Input data ▸

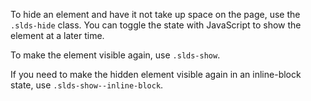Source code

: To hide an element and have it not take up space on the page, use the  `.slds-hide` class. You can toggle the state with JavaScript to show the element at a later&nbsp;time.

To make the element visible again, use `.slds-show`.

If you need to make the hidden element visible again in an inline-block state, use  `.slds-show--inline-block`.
...
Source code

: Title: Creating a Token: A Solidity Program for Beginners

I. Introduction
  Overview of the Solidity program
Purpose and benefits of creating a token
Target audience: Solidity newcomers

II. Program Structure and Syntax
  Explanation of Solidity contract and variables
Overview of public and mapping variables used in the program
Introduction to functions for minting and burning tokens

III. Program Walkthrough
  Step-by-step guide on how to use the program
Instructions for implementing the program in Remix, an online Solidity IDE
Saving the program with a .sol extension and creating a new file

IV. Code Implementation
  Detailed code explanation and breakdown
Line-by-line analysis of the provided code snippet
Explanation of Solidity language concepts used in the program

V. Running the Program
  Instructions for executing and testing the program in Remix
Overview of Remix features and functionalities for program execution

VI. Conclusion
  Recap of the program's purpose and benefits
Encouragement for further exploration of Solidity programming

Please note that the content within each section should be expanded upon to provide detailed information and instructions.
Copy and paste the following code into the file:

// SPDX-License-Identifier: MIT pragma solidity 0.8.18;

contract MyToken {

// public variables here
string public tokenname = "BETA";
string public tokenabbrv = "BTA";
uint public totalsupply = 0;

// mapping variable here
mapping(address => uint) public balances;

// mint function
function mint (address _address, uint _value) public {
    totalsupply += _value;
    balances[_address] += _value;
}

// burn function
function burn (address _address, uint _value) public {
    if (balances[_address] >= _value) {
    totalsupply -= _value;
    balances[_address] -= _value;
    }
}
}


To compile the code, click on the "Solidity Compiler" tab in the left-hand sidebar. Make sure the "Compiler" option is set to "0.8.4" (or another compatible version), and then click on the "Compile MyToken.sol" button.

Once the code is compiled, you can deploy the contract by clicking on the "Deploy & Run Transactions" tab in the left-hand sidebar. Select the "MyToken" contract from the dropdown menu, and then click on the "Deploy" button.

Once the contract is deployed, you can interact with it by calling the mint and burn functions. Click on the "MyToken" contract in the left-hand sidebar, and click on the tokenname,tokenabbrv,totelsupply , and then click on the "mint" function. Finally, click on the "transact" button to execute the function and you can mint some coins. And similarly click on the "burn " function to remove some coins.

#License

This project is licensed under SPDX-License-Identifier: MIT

Exercise directions ▸
The expected answer is every line in the data above that carries the string "file".

Exercise result ▸
Saving the program with a .sol extension and creating a new file
Copy and paste the following code into the file:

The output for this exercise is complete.